Setup Gathr on AWS - Manual Deployment

The objective of this topic is to assist the user to install Gathr on AWS environment.

AWS Portal Access

To Setup Gathr, the user should have sufficient privileges to create and manage resources (Resource Group, Virtual machines, Virtual Networks, Subnet, Network Security Group, Gathr Webstudio) in AWS.

Note: Hadoop components are optional, depending upon the requirement, we may need to install the Hadoop services (HDFS, Hive, Yarn, etc.) manually and update the configurations accordingly in Gathr.
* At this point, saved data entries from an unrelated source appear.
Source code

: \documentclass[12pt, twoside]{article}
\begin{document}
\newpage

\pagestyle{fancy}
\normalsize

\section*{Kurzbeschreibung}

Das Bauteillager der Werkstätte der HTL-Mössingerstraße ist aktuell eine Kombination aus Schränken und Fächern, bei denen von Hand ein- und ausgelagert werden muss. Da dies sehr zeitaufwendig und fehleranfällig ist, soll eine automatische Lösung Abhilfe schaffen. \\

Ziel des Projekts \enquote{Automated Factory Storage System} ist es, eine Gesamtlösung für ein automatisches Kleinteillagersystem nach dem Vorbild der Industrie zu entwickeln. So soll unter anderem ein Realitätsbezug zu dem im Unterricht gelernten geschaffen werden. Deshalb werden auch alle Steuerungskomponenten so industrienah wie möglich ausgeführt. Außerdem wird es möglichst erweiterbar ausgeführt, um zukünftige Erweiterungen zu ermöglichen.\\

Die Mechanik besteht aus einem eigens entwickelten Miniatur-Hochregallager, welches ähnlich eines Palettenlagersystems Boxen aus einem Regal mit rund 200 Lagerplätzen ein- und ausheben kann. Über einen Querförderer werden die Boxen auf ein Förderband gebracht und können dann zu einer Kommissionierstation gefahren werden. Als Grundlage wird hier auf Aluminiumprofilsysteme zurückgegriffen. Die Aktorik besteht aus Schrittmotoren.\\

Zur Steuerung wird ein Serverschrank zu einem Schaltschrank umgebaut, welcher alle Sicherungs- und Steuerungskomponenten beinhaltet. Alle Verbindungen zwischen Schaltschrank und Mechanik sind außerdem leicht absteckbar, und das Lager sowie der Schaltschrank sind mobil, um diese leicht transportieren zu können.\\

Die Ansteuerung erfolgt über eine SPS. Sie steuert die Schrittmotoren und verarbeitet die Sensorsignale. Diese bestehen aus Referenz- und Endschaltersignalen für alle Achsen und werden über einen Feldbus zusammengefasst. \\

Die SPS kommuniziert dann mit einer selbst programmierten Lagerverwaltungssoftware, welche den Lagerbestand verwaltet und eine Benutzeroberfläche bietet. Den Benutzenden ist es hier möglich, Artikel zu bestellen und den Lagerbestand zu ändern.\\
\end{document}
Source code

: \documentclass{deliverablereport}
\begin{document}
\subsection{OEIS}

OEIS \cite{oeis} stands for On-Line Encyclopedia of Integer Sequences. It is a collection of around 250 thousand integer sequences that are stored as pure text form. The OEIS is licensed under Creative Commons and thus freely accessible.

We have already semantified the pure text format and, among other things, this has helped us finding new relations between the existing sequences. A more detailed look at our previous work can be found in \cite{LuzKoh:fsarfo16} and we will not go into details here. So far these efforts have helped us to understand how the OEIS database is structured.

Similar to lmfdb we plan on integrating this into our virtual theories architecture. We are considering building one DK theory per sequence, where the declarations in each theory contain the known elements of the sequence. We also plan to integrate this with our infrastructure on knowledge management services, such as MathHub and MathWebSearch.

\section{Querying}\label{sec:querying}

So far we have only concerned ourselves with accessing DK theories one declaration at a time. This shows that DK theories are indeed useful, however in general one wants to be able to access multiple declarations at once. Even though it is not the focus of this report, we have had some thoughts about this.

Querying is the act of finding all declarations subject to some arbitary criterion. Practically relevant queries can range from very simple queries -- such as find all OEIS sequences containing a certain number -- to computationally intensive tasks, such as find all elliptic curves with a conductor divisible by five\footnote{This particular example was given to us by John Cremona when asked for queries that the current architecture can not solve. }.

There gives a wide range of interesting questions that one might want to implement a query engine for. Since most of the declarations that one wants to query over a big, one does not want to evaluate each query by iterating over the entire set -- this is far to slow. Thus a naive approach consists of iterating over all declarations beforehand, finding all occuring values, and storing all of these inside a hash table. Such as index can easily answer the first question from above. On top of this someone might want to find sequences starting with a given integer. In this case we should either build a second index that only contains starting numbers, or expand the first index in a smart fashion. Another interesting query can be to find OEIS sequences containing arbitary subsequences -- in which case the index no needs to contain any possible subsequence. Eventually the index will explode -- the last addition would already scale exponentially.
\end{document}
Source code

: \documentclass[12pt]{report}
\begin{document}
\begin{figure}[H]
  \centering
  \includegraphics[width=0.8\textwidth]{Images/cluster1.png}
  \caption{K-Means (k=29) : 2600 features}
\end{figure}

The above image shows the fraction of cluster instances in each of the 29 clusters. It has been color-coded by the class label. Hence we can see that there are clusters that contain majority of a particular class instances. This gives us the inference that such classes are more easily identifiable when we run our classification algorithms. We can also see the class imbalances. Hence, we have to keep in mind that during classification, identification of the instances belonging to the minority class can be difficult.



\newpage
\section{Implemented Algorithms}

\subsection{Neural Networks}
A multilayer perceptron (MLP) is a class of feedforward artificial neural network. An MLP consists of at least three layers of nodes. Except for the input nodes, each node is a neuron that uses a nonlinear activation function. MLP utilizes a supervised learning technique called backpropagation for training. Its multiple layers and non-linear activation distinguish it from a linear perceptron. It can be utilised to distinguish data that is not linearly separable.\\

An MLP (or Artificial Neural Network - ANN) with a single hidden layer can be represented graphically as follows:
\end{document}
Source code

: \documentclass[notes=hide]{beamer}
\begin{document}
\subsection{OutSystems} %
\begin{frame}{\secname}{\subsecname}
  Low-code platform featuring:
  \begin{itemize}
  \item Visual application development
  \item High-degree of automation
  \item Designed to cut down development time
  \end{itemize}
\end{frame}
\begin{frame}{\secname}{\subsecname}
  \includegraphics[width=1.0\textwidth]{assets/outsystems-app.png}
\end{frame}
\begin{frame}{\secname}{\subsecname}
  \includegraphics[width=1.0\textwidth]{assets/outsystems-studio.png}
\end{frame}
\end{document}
Hardware and Software Configurations

The below table provides the system requirements for the Gathr application:

Hardware/Software

Requirement

Machine Type

m5.2xlarge or bigger

Disk Space

30 GB

Operating System

Amazon Linux 2, Centos 7.9, RHEL 7

sudo Access

Required during installation

Internet Access

Optional (preferred during the installation)

AWS Gathr Setup

This section covers the steps to create resources in AWS that are essential to support Gathr application ecosystem.

Prerequisites

The following prerequisites are required for setting up Gathr:

- VPC to launch AWS resources into a virtual network that you have defined.

- Subnets (Public and Private).

- NAT Gateway (Internet access for Private Subnet).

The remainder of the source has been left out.